BitPoint è stato l'ultimo exchange di criptovalute ad essere stato colpito da un attacco hacker su larga scala. Gli hacker hanno rubato criptovalute per un valore di ben 3,5 miliardi di JPY e non si hanno più notizie di loro da quasi una settimana.
Tuttavia, BitPoint ha appena pubblicato un annuncio in cui afferma di aver trovato e recuperato criptovalute rubate per un valore di 250 milioni di JPY. Naturalmente, si tratta solo del 7% dell'importo totale, ma è comunque un inizio.
Secondo quanto riportato da un'agenzia di stampa giapponese, i fondi rubati sono stati trovati su exchange di criptovalute offshore, gestiti dai sistemi di trading di BitPoint Japan.
BitPoint ha tuttavia dichiarato che, dopo l'attacco informatico, ha cessato tutte le attività di trading.

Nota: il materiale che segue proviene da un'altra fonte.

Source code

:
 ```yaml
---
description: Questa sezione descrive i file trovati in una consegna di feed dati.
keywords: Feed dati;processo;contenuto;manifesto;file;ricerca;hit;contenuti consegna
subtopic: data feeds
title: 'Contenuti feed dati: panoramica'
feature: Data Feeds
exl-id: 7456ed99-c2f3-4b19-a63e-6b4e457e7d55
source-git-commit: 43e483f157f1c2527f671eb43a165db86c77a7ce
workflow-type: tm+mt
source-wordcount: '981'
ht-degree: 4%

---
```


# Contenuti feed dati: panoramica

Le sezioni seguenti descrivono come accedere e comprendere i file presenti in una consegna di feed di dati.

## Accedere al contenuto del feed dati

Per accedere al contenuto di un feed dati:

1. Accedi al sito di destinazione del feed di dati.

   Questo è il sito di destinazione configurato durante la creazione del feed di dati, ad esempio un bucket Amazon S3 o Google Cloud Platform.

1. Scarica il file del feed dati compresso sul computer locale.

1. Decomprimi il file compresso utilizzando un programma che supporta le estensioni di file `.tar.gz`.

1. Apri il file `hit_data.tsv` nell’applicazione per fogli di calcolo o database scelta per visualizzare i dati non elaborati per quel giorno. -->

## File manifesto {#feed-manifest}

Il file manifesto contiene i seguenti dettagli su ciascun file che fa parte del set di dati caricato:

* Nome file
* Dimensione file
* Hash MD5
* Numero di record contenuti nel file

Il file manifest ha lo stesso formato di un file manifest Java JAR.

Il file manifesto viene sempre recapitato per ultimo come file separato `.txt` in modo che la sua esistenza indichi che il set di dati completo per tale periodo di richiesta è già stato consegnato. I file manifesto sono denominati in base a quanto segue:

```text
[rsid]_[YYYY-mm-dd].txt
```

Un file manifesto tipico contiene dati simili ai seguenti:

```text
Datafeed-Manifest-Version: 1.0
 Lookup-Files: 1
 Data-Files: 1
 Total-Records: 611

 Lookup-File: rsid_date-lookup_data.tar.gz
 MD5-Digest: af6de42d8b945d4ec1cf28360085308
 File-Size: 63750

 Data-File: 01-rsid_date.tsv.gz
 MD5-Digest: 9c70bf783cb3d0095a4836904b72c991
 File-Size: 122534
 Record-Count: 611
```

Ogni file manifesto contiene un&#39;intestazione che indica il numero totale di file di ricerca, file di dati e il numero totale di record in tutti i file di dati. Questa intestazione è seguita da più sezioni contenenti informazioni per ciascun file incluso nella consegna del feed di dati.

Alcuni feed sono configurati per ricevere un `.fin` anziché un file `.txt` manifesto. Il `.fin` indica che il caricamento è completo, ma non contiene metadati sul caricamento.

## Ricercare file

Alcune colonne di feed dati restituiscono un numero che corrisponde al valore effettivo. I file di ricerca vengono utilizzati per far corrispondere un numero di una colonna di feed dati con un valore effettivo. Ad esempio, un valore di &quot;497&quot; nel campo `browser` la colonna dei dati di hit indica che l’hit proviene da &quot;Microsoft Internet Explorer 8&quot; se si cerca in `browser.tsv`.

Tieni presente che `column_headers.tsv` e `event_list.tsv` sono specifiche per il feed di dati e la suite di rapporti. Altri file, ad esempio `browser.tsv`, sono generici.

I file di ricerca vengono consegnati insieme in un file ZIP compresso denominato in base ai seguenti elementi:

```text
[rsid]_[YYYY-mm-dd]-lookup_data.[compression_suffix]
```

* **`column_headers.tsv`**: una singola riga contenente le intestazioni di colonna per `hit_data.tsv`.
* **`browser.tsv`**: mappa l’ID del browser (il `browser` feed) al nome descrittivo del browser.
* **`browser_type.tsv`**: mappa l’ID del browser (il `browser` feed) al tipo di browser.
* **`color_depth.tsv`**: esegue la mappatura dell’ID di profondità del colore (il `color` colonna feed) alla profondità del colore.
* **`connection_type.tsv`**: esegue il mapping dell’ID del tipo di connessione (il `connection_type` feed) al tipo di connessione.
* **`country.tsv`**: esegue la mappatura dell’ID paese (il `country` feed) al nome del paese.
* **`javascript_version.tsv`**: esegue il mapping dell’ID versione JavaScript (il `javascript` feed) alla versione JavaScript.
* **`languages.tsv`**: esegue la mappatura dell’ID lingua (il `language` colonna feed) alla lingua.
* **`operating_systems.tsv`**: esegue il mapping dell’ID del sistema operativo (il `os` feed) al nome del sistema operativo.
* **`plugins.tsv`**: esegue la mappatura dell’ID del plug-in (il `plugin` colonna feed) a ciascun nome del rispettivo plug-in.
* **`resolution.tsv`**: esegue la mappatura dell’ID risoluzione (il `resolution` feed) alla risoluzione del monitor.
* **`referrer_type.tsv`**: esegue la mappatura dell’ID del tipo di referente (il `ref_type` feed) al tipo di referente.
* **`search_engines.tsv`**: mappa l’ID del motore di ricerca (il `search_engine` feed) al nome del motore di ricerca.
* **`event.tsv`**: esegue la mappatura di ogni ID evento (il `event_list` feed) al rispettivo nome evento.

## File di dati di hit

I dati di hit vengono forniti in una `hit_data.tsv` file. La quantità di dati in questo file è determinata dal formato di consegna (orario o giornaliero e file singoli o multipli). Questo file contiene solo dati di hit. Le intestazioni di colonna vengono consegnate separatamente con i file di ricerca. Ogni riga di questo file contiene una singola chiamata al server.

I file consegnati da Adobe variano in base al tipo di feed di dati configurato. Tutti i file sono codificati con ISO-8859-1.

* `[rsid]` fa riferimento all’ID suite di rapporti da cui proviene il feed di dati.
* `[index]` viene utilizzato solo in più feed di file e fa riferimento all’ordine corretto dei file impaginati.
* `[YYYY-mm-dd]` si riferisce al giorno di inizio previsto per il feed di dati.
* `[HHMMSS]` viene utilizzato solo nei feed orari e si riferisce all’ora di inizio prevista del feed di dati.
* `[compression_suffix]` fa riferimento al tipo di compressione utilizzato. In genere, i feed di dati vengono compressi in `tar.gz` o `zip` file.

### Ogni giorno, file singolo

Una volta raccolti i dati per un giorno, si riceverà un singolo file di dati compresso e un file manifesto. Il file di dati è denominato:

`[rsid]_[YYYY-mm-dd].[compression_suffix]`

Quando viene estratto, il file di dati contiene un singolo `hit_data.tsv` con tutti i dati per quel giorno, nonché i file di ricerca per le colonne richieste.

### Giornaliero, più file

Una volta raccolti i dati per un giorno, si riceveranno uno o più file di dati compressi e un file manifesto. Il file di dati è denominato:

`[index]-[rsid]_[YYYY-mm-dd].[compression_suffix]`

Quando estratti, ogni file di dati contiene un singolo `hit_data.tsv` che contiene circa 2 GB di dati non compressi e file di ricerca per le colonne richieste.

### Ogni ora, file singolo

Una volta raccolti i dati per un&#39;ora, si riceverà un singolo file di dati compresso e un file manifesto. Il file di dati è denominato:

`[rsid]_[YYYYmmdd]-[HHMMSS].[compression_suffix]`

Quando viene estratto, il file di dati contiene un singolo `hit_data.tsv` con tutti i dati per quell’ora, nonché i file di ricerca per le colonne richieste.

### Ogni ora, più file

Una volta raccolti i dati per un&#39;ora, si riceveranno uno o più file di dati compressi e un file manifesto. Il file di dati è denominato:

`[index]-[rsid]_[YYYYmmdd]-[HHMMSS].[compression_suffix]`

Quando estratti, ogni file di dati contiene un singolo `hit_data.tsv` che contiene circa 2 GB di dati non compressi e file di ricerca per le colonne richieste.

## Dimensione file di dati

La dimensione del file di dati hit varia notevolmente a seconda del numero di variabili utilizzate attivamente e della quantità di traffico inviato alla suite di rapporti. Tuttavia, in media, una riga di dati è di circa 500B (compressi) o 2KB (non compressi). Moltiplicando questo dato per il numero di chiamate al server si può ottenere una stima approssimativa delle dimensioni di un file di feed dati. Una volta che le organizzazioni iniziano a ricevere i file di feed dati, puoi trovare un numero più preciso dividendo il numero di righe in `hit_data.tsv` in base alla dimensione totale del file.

Non è chiaro cosa accadrà a BitPoint, dato che al momento sta subendo una perdita di 3 miliardi di yen.
I fondi rubati durante l'attacco hacker iniziale non appartenevano solo all'exchange, ma almeno il 60% di essi apparteneva ai clienti stessi, pertanto BitPoint si è trovata in una situazione ancora più grave di quanto sperasse.
In effetti, per la maggior parte dei trader sta iniziando a sembrare una versione 2.0 di Mt.Gox, dato che l'exchange sta già iniziando a faticare, ed è comprensibile. L'unica differenza è che nessuno sta sollevando polemiche, affermando che l'attacco informatico sia stato inventato.
Il che rappresenta almeno un piccolo peso in meno per BitPoint.